**Listed entries**
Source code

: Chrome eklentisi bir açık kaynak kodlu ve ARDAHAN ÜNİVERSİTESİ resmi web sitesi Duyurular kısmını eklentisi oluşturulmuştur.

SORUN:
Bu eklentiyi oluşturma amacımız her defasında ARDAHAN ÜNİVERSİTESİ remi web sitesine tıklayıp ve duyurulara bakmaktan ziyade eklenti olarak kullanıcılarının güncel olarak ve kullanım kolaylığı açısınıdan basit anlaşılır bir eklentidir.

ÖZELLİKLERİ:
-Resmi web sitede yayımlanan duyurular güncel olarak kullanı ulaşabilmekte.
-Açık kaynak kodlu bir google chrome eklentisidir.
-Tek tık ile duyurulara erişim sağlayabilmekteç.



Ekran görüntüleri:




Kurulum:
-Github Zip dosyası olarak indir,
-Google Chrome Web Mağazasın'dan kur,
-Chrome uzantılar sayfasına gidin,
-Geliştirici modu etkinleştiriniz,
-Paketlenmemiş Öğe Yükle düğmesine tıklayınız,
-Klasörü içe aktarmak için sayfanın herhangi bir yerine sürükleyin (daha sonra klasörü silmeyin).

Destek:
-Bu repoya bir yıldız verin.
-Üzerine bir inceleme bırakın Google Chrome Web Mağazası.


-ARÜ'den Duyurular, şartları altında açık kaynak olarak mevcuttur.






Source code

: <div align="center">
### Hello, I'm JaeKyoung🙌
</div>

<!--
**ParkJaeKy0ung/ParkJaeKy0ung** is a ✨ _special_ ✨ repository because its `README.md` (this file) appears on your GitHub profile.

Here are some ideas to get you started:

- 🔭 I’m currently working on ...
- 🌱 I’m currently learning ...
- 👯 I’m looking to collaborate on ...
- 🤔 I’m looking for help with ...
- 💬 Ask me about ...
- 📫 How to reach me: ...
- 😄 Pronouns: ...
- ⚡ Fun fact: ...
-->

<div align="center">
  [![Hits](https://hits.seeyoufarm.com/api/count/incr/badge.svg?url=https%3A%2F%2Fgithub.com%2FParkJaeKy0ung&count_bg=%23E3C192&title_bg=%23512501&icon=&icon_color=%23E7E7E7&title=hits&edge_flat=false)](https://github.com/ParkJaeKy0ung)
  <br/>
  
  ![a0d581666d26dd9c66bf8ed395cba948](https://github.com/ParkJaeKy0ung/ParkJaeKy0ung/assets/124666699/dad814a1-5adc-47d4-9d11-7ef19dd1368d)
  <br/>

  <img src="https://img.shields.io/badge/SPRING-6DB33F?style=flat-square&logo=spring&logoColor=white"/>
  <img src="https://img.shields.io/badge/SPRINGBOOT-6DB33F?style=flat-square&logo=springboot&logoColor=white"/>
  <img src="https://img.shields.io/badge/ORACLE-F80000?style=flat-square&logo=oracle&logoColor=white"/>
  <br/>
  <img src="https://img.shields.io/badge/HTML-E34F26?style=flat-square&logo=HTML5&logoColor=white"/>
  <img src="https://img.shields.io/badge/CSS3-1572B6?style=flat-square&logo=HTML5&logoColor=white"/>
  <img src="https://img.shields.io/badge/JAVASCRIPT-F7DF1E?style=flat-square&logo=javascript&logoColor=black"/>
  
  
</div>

**What is expected**
Having read the entries above, repeat them exactly.

**Exercise output**
Source code

: Chrome eklentisi bir açık kaynak kodlu ve ARDAHAN ÜNİVERSİTESİ resmi web sitesi Duyurular kısmını eklentisi oluşturulmuştur.

SORUN:
Bu eklentiyi oluşturma amacımız her defasında ARDAHAN ÜNİVERSİTESİ remi web sitesine tıklayıp ve duyurulara bakmaktan ziyade eklenti olarak kullanıcılarının güncel olarak ve kullanım kolaylığı açısınıdan basit anlaşılır bir eklentidir.

ÖZELLİKLERİ:
-Resmi web sitede yayımlanan duyurular güncel olarak kullanı ulaşabilmekte.
-Açık kaynak kodlu bir google chrome eklentisidir.
-Tek tık ile duyurulara erişim sağlayabilmekteç.



Ekran görüntüleri:




Kurulum:
-Github Zip dosyası olarak indir,
-Google Chrome Web Mağazasın'dan kur,
-Chrome uzantılar sayfasına gidin,
-Geliştirici modu etkinleştiriniz,
-Paketlenmemiş Öğe Yükle düğmesine tıklayınız,
-Klasörü içe aktarmak için sayfanın herhangi bir yerine sürükleyin (daha sonra klasörü silmeyin).

Destek:
-Bu repoya bir yıldız verin.
-Üzerine bir inceleme bırakın Google Chrome Web Mağazası.


-ARÜ'den Duyurular, şartları altında açık kaynak olarak mevcuttur.






Source code

: <div align="center">
### Hello, I'm JaeKyoung🙌
</div>

<!--
**ParkJaeKy0ung/ParkJaeKy0ung** is a ✨ _special_ ✨ repository because its `README.md` (this file) appears on your GitHub profile.

Here are some ideas to get you started:

- 🔭 I’m currently working on ...
- 🌱 I’m currently learning ...
- 👯 I’m looking to collaborate on ...
- 🤔 I’m looking for help with ...
- 💬 Ask me about ...
- 📫 How to reach me: ...
- 😄 Pronouns: ...
- ⚡ Fun fact: ...
-->

<div align="center">
  [![Hits](https://hits.seeyoufarm.com/api/count/incr/badge.svg?url=https%3A%2F%2Fgithub.com%2FParkJaeKy0ung&count_bg=%23E3C192&title_bg=%23512501&icon=&icon_color=%23E7E7E7&title=hits&edge_flat=false)](https://github.com/ParkJaeKy0ung)
  <br/>
  
  ![a0d581666d26dd9c66bf8ed395cba948](https://github.com/ParkJaeKy0ung/ParkJaeKy0ung/assets/124666699/dad814a1-5adc-47d4-9d11-7ef19dd1368d)
  <br/>

  <img src="https://img.shields.io/badge/SPRING-6DB33F?style=flat-square&logo=spring&logoColor=white"/>
  <img src="https://img.shields.io/badge/SPRINGBOOT-6DB33F?style=flat-square&logo=springboot&logoColor=white"/>
  <img src="https://img.shields.io/badge/ORACLE-F80000?style=flat-square&logo=oracle&logoColor=white"/>
  <br/>
  <img src="https://img.shields.io/badge/HTML-E34F26?style=flat-square&logo=HTML5&logoColor=white"/>
  <img src="https://img.shields.io/badge/CSS3-1572B6?style=flat-square&logo=HTML5&logoColor=white"/>
  <img src="https://img.shields.io/badge/JAVASCRIPT-F7DF1E?style=flat-square&logo=javascript&logoColor=black"/>
  
  
</div>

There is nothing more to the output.